Восприятие музыки помогало Чехову в создании «правдивости настроения», которое доносит до нас огромные лирические богатства творчества писателя. Музыка помогала Чехову ощутить произведений как сложное эмоциональное, смысловое единство. Музыка оказала глубокое влияние на композицию чеховских рассказов. А по существу, композиция – это идея произведений, выраженная в его построении.
Некоторые произведения Чехова производят впечатление совершенного музыкального симфонического целого. Композитор В. П. Соловьев-Седой вспоминает, что его учитель, воспитатель плеяды советских композиторов, профессор Ленинградской консерватории П. Б. Рязанов, иллюстрировал учение о музыкальных формах анализом рассказов Чехова. Так, рассказ «Полинька» (1887 г.) (авторское) для П. Б. Рязанова служил примером «полифонической формы, основанной на контрапункте внешнего и внутреннего действия».
Музыкальность композиции с особенной наглядностью проявляется в «бессюжетных» рассказах Чехова. Жанр «бессюжетной» новеллы утвердился в творчестве Чехова во второй половине 80-х годов, отмеченных бурным творческим созреванием писателя. Знаменательно то, что именно в это время музыка, и прежде всего Чайковского, заняла особенно большое место в жизни Чехова. Музыкальная стихия, так ясно ощущаемая в творчестве раннего Чехова, теперь как бы вырывается на поверхность. Писатель создает ряд замечательных рассказов («Мертвое тело», «Свирель», «Счастье»).
Динамика сюжетов этих рассказов очень близка музыке, это и заставляет читателя с особой внимательностью следить за развитием действия в произведении.
С особенной силой музыкальное начало ощущается в чеховских пьесах. «Любая пьеса Чехова подобна музыкальному произведению», – сказал французский писатель Андре Моруа. Об этом говорят и другие писатели, артисты, режиссеры. Музыкальное начало в пьесах Чехова великолепно чувствовали великие императоры чеховской драматургии, основатели Московского Художественного театра К. С. Станиславский и В. И. Немирович-Данченко.
Для В. И. Немировича-Данченко и К. С. Станиславского чеховские пьесы близки музыке Чайковского: «Чеховскую поэзию можно сравнить с музыкальным произведением Чайковского, чем с какой-нибудь бытовой пьесой, хотя автор последней и был кто-либо из классиков» (В. И. Немирович-Данченко); «Чехов был на сцене не только поэтом, но и чутким режиссером, критиком, художником и музыкантом. Недаром, говоря о Чехове, вспоминаешь пейзаж Левитана и мелодии Чайковского» (К. С. Станиславский).
Музыка обостряла у Чехова поэтическое видение мира, углубляла понимание внутренней жизни человека.
Чехов-художник умеет «понимать и описывать», казалось бы, не поддающиеся изображению словом душевные состояния, умеет раскрыть внутреннее богатство своих героев, заставить нас во всей полноте ощутить их душевное изящество, красоту мыслей и чувств.

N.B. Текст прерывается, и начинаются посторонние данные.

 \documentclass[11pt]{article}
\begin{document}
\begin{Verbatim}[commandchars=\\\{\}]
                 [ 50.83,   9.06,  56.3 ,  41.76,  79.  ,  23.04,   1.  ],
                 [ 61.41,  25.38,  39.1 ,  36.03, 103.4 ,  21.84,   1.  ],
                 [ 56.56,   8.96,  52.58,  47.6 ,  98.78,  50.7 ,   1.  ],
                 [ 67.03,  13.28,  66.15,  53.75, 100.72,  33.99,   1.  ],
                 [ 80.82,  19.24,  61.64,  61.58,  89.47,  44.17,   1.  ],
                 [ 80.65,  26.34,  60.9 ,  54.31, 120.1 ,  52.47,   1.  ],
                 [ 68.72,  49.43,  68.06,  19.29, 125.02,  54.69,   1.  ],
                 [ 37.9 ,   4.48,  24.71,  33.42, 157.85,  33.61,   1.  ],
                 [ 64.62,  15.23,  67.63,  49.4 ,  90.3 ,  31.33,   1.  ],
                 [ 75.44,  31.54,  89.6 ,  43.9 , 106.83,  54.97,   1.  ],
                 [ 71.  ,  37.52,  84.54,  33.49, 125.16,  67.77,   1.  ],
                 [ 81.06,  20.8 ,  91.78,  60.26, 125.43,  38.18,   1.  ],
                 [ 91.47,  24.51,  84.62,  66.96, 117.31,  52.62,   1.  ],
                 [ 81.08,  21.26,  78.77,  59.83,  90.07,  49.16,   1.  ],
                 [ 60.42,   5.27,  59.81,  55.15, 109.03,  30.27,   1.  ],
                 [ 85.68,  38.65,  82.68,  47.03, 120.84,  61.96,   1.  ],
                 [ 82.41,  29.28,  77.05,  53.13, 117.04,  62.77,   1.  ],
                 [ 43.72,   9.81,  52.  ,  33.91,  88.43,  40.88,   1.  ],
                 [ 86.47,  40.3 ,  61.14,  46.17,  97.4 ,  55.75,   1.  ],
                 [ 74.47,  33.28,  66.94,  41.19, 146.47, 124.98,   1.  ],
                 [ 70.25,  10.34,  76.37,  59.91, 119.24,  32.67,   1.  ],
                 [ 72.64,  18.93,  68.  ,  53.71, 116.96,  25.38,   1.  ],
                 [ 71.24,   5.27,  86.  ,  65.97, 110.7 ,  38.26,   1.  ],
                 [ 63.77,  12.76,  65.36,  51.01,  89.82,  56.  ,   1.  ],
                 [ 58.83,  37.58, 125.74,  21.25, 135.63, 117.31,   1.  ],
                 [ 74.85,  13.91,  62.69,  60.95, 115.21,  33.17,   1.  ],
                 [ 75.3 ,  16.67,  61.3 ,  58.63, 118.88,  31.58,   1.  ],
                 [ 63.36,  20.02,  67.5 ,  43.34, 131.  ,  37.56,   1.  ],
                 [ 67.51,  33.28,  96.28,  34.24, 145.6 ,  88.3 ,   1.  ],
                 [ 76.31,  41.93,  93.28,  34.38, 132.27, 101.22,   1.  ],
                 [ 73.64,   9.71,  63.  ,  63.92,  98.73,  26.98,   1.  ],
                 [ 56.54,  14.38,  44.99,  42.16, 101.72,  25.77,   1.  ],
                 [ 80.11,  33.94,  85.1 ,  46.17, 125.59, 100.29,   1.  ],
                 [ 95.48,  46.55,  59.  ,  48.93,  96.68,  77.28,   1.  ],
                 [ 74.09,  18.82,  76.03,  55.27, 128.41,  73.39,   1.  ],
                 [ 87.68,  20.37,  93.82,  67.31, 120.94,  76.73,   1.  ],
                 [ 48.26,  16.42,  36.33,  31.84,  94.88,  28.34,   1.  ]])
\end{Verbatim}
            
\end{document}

В этом отношении Чехов очень близок к Чайковскому, который дал замечательное определение процесса создания инструментального музыкального произведения: «Это чисто лирический процесс. Это музыкальная исповедь души, на которой многое накипело и которая по существенному свойству своему изливается посредством звуков, подобно тому, как лирический поэт высказывается стихами. Разница только та, что музыка имеет несравненное более могущественные средства и более тонкий язык для выражения тысячи различных моментов душевного настроения»
«В живописи интимных выражений и внутренних движений души Чайковский едва ли имел соперников между своими современниками-композиторами» – утверждал Н. Д. Кашкин. «Чайковский – поэт тончайших душевных движений», – писал Д. Д. Шостакович.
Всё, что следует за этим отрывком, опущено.